Unconditional love?

What is unconditional love?
According to Wikipedia:
Unconditional love is known as affection without any limitations, or love without conditions. This term is sometimes associated with other terms such as true altruism or complete love.

A week after I found out about my husbands offending, my sister came to visit. I tried to explain how I still loved my husband of 18 years, my partner of 20. I tried to explain that my love for him felt ‘unconditional’ but she disagreed with that and told me that unconditional love is only for our children not our partners. She also told me that what he has done is ‘unforgiveable.’
Throughout this journey I have met probably a couple of hundred women online via the Stop so and Lucy faithful forums. I am in touch with a bunch of them via 3 WhatsApp groups plus a few others one to one. I speak to most of them daily. We pour our hearts out to eachother.
All but a couple of these women are wives of offenders and a couple of mothers too.
I think they would all agree with me that they love their partner / son unconditionally.
We should not be defined by the worst thing(s) we have done.

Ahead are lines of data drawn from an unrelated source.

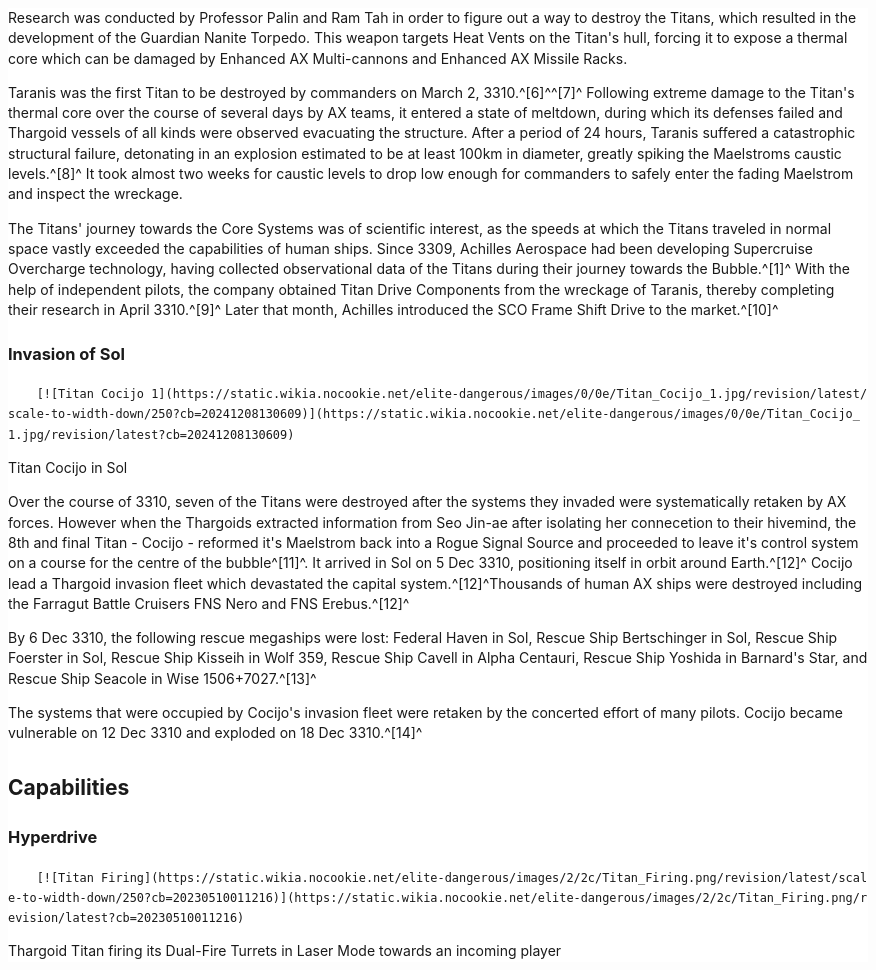 Research was conducted by Professor Palin and Ram Tah in order to figure out a way to destroy the Titans, which resulted in the development of the Guardian Nanite Torpedo. This weapon targets Heat Vents on the Titan's hull, forcing it to expose a thermal core which can be damaged by Enhanced AX Multi-cannons and Enhanced AX Missile Racks.

Taranis was the first Titan to be destroyed by commanders on March 2, 3310.^[6]^^[7]^ Following extreme damage to the Titan's thermal core over the course of several days by AX teams, it entered a state of meltdown, during which its defenses failed and Thargoid vessels of all kinds were observed evacuating the structure. After a period of 24 hours, Taranis suffered a catastrophic structural failure, detonating in an explosion estimated to be at least 100km in diameter, greatly spiking the Maelstroms caustic levels.^[8]^ It took almost two weeks for caustic levels to drop low enough for commanders to safely enter the fading Maelstrom and inspect the wreckage.

The Titans' journey towards the Core Systems was of scientific interest, as the speeds at which the Titans traveled in normal space vastly exceeded the capabilities of human ships. Since 3309, Achilles Aerospace had been developing Supercruise Overcharge technology, having collected observational data of the Titans during their journey towards the Bubble.^[1]^ With the help of independent pilots, the company obtained Titan Drive Components from the wreckage of Taranis, thereby completing their research in April 3310.^[9]^ Later that month, Achilles introduced the SCO Frame Shift Drive to the market.^[10]^

### Invasion of Sol

 	 	[![Titan Cocijo 1](https://static.wikia.nocookie.net/elite-dangerous/images/0/0e/Titan_Cocijo_1.jpg/revision/latest/scale-to-width-down/250?cb=20241208130609)](https://static.wikia.nocookie.net/elite-dangerous/images/0/0e/Titan_Cocijo_1.jpg/revision/latest?cb=20241208130609) 	 		 			 		 		 		 			
Titan Cocijo in Sol
 		 	 

Over the course of 3310, seven of the Titans were destroyed after the systems they invaded were systematically retaken by AX forces. However when the Thargoids extracted information from Seo Jin-ae after isolating her connecetion to their hivemind, the 8th and final Titan - Cocijo - reformed it's Maelstrom back into a Rogue Signal Source and proceeded to leave it's control system on a course for the centre of the bubble^[11]^. It arrived in Sol on 5 Dec 3310, positioning itself in orbit around Earth.^[12]^ Cocijo lead a Thargoid invasion fleet which devastated the capital system.^[12]^Thousands of human AX ships were destroyed including the Farragut Battle Cruisers FNS Nero and FNS Erebus.^[12]^

By 6 Dec 3310, the following rescue megaships were lost: Federal Haven in Sol, Rescue Ship Bertschinger in Sol, Rescue Ship Foerster in Sol, Rescue Ship Kisseih in Wolf 359, Rescue Ship Cavell in Alpha Centauri, Rescue Ship Yoshida in Barnard's Star, and Rescue Ship Seacole in Wise 1506+7027.^[13]^

The systems that were occupied by Cocijo's invasion fleet were retaken by the concerted effort of many pilots. Cocijo became vulnerable on 12 Dec 3310 and exploded on 18 Dec 3310.^[14]^

## Capabilities

### Hyperdrive

 	 	[![Titan Firing](https://static.wikia.nocookie.net/elite-dangerous/images/2/2c/Titan_Firing.png/revision/latest/scale-to-width-down/250?cb=20230510011216)](https://static.wikia.nocookie.net/elite-dangerous/images/2/2c/Titan_Firing.png/revision/latest?cb=20230510011216) 	 		 			 		 		 		 			
Thargoid Titan firing its Dual-Fire Turrets in Laser Mode towards an incoming player
 		 	  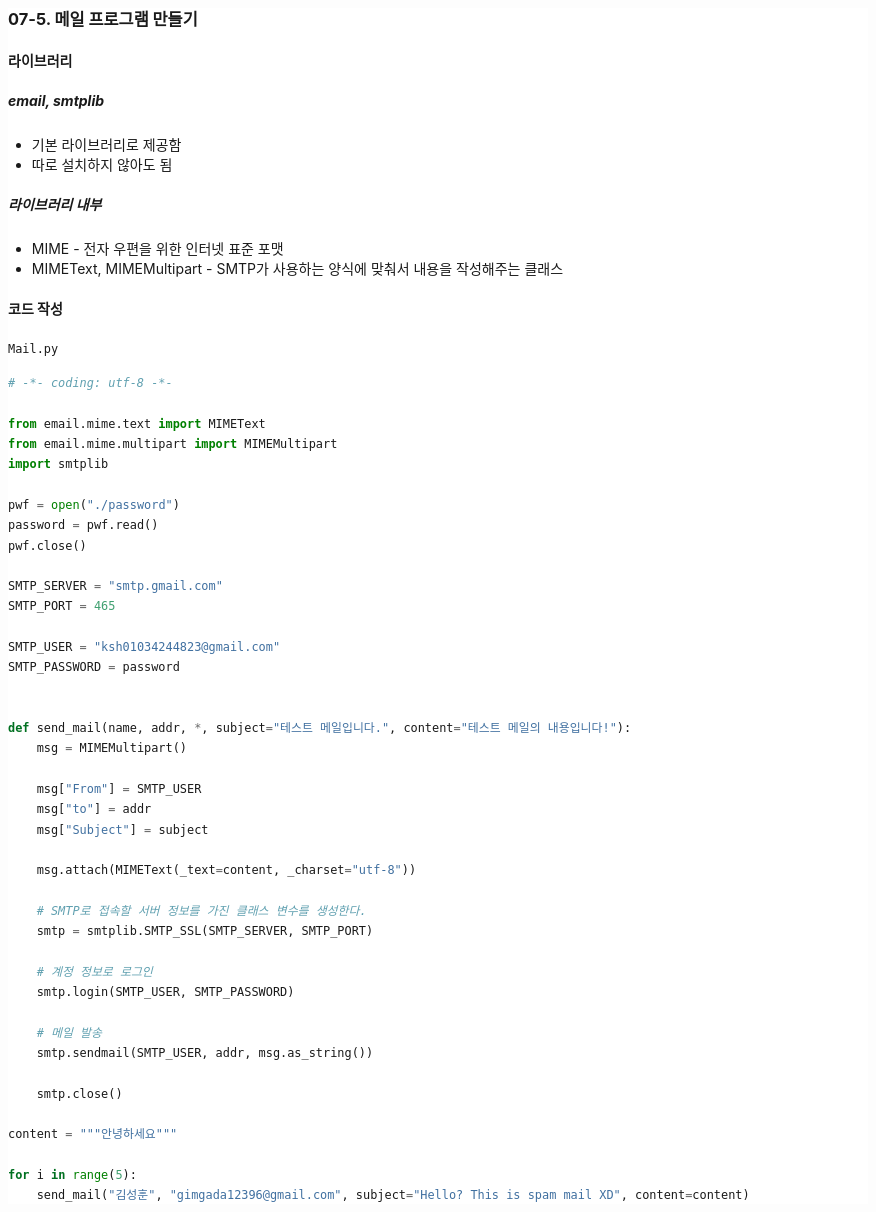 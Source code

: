 ### 07-5. 메일 프로그램 만들기

#### 라이브러리

##### email, smtplib

* 기본 라이브러리로 제공함
* 따로 설치하지 않아도 됨

##### 라이브러리 내부

* MIME - 전자 우편을 위한 인터넷 표준 포맷
* MIMEText, MIMEMultipart - SMTP가 사용하는 양식에 맞춰서 내용을 작성해주는 클래스

#### 코드 작성

`Mail.py`
```python
# -*- coding: utf-8 -*-

from email.mime.text import MIMEText
from email.mime.multipart import MIMEMultipart
import smtplib

pwf = open("./password")
password = pwf.read()
pwf.close()

SMTP_SERVER = "smtp.gmail.com"
SMTP_PORT = 465

SMTP_USER = "ksh01034244823@gmail.com"
SMTP_PASSWORD = password


def send_mail(name, addr, *, subject="테스트 메일입니다.", content="테스트 메일의 내용입니다!"):
    msg = MIMEMultipart()

    msg["From"] = SMTP_USER
    msg["to"] = addr
    msg["Subject"] = subject

    msg.attach(MIMEText(_text=content, _charset="utf-8"))

    # SMTP로 접속할 서버 정보를 가진 클래스 변수를 생성한다.
    smtp = smtplib.SMTP_SSL(SMTP_SERVER, SMTP_PORT)

    # 계정 정보로 로그인
    smtp.login(SMTP_USER, SMTP_PASSWORD)

    # 메일 발송
    smtp.sendmail(SMTP_USER, addr, msg.as_string())

    smtp.close()

content = """안녕하세요"""

for i in range(5):
    send_mail("김성훈", "gimgada12396@gmail.com", subject="Hello? This is spam mail XD", content=content)
```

The term ‘unforgiveable’ is very subjective. Who is to say what you can forgive and what you can’t?
You do not have to condone a person’s behaviour to forgive them or to see past it.
When you have known and loved someone for many, many years… You see that there is a whole person. The offending is just one very small part of who they are / who they were…. It shouldn’t completely taint the whole person. We are human and human beings are complex. I have worked with people with mental health and addiction for many, many years. I understand just how low our mental health can become and what negative coping mechanisms people can turn to as a way of coping. When we are at our lowest points we are vulnerable to being entrapped by the crooks of addiction.
Sadly for my husband and the other men who’s family I am in touch with… Their addiction was not something society are ready and willing to accept.
I think from day one I kept expecting for a switch to flick and me to stop loving him but it never happened. I kept saying how if he was any other type of man that this would have been the ‘final straw’ but for me… This was the straw.. The only straw.
Don’t get me wrong I have been going through unbelievable anger and shock for these 18 months. We have had endless conversations about how he ended up where he did. This man has been an amazing husband and source of support to me. He has been an amazing dad to our boys. My children have not grown up in a toxic environment. They would not be ‘better off’ if we split. They love their Dad as much as I do. They know he is a good person who has made a mistake.
One of my family actually said to me… Had I considered that my children may ‘resent’ me when they are older for standing by their father?! I cannot believe that. My boys I feel would resent if I didn’t fight to keep our family together.
My husband has done wrong and is paying for his crime via our judicial system. He never intended to blow our family apart. Yes his behaviour was the catalyst but the agency and family response to my husbands crime has been the most damaging to our family.
So yes in answer to my earlier question… I do believe that unconditional love can exist in a marriage or relationship.